The bowl was still mega delicious though, and the egg whites did make for a more voluminous bowl. I also stirred in some of Emily’s dried apples and topped it with almond butter and white chocolate chips. 

After finally getting my Google Reader down to zero, I braved the winter storm for an awesome lifting workout. I actually pre-planned this one before leaving.
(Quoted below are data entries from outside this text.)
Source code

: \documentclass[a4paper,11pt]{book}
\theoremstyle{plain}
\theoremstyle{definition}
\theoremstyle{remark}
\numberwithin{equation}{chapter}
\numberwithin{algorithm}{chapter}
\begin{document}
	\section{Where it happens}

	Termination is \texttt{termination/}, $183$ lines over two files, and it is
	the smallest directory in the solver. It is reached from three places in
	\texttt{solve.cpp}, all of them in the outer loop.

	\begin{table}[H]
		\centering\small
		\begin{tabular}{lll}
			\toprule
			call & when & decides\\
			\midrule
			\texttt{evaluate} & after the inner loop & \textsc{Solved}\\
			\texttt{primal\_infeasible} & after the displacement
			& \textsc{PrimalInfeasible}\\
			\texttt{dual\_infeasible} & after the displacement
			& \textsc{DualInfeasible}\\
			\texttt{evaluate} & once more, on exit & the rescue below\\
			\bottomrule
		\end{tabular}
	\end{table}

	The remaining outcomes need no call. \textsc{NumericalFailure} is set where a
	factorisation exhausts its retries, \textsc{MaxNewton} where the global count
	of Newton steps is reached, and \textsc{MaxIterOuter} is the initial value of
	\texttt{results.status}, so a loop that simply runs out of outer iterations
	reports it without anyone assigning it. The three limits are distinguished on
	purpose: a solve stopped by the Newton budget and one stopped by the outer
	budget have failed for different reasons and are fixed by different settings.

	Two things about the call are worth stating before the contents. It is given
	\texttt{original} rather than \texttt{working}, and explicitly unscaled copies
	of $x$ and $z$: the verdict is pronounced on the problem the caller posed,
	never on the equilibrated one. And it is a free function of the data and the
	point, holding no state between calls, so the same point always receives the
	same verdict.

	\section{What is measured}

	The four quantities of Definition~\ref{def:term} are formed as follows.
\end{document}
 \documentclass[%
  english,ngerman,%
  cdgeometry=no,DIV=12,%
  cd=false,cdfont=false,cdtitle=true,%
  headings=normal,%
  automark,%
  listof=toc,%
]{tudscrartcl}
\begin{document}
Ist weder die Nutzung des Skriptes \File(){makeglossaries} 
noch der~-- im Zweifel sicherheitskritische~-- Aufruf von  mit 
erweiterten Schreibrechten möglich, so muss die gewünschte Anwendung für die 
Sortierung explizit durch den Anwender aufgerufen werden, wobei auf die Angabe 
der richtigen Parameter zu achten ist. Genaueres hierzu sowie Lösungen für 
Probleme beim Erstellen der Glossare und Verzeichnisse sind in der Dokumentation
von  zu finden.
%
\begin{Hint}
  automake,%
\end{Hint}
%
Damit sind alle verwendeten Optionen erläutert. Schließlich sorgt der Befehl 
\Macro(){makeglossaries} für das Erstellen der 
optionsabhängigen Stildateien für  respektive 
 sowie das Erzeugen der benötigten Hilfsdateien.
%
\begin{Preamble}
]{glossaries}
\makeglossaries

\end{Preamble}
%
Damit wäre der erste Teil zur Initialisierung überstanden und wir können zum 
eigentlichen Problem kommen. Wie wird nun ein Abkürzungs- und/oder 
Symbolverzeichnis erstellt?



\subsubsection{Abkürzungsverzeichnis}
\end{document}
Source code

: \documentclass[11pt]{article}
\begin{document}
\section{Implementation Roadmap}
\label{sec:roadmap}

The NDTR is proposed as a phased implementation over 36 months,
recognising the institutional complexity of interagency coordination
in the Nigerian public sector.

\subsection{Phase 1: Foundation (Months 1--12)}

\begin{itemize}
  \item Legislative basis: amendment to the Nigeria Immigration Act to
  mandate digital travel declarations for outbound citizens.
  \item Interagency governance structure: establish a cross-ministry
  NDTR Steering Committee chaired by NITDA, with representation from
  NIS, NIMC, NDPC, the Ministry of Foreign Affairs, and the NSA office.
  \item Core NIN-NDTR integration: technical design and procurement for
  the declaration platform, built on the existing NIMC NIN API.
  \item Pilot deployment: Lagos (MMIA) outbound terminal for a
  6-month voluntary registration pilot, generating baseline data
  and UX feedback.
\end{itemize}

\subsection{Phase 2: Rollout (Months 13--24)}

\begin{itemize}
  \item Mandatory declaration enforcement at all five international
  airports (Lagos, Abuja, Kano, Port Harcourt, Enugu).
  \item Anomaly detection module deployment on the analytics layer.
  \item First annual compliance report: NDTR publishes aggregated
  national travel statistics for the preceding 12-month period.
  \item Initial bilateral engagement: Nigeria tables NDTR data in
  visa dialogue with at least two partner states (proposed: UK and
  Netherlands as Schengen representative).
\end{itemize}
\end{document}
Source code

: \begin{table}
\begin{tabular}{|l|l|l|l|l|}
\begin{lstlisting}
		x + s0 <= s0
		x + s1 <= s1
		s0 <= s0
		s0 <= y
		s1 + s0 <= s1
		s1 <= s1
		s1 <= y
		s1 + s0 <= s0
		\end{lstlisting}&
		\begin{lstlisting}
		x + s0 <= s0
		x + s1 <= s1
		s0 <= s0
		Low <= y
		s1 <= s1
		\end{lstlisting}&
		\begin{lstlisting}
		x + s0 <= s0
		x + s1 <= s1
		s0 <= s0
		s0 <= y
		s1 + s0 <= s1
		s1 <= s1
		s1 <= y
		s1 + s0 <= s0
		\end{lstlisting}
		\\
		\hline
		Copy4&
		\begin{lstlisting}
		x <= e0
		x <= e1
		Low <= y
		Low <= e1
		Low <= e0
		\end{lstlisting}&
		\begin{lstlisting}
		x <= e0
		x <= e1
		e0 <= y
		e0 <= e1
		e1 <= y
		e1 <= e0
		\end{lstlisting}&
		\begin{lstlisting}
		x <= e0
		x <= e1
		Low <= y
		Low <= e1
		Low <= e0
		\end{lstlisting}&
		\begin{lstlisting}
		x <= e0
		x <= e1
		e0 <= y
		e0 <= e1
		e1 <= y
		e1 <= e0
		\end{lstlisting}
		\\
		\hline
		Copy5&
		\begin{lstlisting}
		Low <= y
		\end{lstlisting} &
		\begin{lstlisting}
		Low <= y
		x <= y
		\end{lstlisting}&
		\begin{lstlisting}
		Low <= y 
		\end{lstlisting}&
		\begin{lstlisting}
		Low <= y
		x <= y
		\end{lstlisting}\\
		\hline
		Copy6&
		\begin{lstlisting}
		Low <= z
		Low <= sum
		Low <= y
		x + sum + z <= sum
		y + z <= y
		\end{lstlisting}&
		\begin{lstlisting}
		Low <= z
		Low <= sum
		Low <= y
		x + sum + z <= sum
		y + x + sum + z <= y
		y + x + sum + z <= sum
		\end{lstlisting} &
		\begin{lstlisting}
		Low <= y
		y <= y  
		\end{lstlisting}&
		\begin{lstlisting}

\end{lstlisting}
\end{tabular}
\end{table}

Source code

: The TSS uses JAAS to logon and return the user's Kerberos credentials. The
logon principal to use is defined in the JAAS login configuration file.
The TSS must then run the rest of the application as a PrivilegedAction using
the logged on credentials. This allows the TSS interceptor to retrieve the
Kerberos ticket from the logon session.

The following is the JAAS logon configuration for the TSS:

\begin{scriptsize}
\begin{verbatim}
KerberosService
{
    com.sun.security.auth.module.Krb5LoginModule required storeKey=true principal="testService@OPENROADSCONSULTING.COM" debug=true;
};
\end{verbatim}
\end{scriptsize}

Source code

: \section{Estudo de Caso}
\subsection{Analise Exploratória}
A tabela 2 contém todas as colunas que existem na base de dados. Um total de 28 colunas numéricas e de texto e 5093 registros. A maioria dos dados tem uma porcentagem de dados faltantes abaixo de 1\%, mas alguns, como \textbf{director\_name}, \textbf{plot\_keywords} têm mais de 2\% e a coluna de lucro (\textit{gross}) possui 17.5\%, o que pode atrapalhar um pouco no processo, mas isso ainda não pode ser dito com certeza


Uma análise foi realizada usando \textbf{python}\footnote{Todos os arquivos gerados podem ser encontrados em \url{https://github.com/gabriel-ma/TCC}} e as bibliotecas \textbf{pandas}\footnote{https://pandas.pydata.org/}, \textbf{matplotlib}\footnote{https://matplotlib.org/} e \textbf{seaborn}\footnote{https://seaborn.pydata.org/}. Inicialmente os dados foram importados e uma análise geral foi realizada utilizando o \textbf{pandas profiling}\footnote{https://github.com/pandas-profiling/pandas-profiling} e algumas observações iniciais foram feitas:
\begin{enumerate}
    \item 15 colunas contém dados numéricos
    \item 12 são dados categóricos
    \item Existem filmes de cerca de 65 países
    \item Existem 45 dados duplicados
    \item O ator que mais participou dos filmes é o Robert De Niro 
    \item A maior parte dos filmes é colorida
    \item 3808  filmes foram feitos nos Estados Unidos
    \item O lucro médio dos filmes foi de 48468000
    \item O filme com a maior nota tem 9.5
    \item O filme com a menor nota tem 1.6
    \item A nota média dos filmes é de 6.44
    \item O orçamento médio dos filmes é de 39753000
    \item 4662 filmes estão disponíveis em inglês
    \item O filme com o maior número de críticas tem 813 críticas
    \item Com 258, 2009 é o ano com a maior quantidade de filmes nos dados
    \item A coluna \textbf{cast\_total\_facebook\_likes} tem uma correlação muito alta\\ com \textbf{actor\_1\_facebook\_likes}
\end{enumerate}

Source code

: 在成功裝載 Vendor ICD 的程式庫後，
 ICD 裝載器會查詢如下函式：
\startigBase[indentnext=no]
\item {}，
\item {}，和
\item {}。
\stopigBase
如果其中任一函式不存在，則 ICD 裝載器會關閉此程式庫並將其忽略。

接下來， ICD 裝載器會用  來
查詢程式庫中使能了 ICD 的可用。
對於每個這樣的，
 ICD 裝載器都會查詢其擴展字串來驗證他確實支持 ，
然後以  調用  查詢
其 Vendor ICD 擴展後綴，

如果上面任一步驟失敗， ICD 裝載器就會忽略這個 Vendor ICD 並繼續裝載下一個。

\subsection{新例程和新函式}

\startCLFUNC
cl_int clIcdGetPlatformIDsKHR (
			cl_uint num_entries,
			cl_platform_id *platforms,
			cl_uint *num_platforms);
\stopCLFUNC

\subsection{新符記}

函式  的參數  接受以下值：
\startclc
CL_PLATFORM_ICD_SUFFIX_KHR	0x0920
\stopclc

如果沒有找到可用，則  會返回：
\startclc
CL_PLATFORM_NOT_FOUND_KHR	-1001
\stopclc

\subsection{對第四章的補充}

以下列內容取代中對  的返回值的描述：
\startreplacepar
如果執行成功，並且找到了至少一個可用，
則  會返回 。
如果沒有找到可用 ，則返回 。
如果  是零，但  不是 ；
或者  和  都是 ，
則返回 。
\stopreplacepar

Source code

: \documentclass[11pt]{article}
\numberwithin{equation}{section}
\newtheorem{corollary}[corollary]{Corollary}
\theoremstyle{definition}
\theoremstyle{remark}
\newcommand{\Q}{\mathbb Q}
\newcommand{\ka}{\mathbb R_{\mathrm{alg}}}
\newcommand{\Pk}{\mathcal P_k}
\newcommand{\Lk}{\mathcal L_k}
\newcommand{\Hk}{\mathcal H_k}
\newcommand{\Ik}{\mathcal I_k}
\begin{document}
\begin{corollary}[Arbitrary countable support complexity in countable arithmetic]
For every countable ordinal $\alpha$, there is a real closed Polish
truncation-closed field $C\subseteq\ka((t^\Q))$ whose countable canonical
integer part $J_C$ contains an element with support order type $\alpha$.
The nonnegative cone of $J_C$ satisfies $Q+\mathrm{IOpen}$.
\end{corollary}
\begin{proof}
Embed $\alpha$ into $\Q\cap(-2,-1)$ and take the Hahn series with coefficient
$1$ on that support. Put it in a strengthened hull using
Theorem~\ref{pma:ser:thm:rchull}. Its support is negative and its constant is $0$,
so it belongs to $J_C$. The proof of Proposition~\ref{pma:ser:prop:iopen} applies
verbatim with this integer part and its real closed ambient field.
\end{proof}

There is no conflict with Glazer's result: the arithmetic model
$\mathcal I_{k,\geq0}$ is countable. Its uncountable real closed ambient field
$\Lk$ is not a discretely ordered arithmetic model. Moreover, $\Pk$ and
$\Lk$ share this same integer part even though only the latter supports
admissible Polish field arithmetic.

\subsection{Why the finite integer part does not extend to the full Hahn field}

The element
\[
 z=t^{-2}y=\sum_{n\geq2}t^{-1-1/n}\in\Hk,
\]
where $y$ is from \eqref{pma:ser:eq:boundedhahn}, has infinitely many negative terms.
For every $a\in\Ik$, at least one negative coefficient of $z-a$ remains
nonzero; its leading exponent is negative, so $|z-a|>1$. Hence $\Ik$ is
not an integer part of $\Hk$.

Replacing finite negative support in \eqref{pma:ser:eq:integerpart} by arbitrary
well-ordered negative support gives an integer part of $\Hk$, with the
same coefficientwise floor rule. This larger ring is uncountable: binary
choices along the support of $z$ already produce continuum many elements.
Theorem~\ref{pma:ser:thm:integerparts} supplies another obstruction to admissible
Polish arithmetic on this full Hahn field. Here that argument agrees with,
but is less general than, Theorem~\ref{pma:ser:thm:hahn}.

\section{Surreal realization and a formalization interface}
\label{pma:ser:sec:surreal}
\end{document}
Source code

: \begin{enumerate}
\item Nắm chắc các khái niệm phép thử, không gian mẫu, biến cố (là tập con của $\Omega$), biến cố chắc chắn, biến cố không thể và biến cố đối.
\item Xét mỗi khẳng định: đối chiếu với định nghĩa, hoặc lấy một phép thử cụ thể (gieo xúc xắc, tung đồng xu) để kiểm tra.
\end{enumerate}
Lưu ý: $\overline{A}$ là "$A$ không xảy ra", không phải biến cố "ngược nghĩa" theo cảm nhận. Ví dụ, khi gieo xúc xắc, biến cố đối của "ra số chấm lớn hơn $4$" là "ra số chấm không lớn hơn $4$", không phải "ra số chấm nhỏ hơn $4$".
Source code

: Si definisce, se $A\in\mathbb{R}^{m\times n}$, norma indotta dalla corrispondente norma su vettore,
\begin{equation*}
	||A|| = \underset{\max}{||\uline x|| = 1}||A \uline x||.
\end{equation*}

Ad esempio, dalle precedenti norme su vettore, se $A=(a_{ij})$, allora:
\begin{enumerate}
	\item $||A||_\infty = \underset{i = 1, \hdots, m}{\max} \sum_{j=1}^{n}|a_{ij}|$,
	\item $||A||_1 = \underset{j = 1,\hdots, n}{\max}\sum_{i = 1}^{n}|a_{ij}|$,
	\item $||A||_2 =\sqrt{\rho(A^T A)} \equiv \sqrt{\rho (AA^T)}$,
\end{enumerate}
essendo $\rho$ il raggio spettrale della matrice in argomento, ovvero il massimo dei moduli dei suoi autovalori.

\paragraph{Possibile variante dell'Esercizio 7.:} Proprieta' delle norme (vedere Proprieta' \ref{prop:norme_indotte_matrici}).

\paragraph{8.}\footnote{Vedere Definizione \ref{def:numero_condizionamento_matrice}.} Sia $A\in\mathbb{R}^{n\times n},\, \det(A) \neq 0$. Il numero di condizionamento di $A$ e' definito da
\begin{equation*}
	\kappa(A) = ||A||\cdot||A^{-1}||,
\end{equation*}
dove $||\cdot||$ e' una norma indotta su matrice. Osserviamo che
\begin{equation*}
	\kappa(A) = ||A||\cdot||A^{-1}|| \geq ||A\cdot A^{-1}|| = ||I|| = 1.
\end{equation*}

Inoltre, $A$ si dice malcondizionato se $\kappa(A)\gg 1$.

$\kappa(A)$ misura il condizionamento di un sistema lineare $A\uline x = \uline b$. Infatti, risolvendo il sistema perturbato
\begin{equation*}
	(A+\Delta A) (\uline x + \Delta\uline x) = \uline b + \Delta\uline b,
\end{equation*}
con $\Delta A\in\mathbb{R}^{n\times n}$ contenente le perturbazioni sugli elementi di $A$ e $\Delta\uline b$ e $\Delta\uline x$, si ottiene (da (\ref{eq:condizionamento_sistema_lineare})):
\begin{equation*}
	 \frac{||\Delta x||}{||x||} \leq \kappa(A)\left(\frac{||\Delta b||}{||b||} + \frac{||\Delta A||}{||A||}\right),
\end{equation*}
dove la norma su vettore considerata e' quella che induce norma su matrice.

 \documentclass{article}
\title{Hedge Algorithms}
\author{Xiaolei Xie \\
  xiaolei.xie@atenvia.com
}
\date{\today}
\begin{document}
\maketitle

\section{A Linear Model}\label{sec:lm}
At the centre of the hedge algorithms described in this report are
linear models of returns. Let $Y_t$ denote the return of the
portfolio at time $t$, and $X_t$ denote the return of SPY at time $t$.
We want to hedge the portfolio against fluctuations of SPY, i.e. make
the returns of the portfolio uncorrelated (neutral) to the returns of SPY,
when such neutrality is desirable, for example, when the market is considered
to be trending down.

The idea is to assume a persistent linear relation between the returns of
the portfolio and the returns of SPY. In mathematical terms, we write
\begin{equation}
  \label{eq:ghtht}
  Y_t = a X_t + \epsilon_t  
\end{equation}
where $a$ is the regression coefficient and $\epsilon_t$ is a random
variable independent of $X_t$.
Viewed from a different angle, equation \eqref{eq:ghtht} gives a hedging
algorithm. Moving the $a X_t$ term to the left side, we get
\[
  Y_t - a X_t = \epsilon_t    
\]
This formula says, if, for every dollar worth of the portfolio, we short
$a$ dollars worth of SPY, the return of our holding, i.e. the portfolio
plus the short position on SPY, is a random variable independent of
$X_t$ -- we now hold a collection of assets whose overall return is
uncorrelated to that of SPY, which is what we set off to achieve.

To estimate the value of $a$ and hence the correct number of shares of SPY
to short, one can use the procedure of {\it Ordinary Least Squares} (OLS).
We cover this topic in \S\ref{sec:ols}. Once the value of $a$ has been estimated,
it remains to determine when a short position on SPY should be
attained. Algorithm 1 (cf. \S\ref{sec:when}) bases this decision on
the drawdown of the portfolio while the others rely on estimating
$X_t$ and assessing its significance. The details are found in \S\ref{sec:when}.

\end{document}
I wanted to make it a full-body workout, and alternated my sets with ab moves a la Janetha ;)

Warm-up:
20 minutes “MIIT” (medium intensity intervals) on the elliptical
3 min @ level 10
2 min @ level 12
1 min @ level 16
2 min @ level 13
1 min @ level 17
2 min @ level 14
1 min @ level 18
2 min @ level 14
1 min @ level 17
2 min @ level 13
1 min @ level 16
2 min @ level 12

Assisted pull-up: 3 sets, 75 lbs x 8
Plank: 3 sets, 60 sec

Barbell lunge: 3 sets, 30 lbs x 20 (alternating legs) 
Side plank: 3 sets, 30 sec each side

Barbell curl: 3 sets, 20 lbs x 15
Skull crusher: 3 sets, 20 lbs x 15
Barbell upright row: 3 sets, 20 lbs x 15

Medicine ball squat: 3 sets, 11 lbs x 12
Russian twist: 3 sets, 11 lbs x 24

Dumbbell pullover: 3 sets, 20 lbs x 15
Plank up: 3 sets, bw x 8

Cool-down:
Stretching :)

Good times. The New Year Resolution-ers are starting to show up at the gym, but they seem to stick to the cardio machines. The weight area was just full of all the usual suspects.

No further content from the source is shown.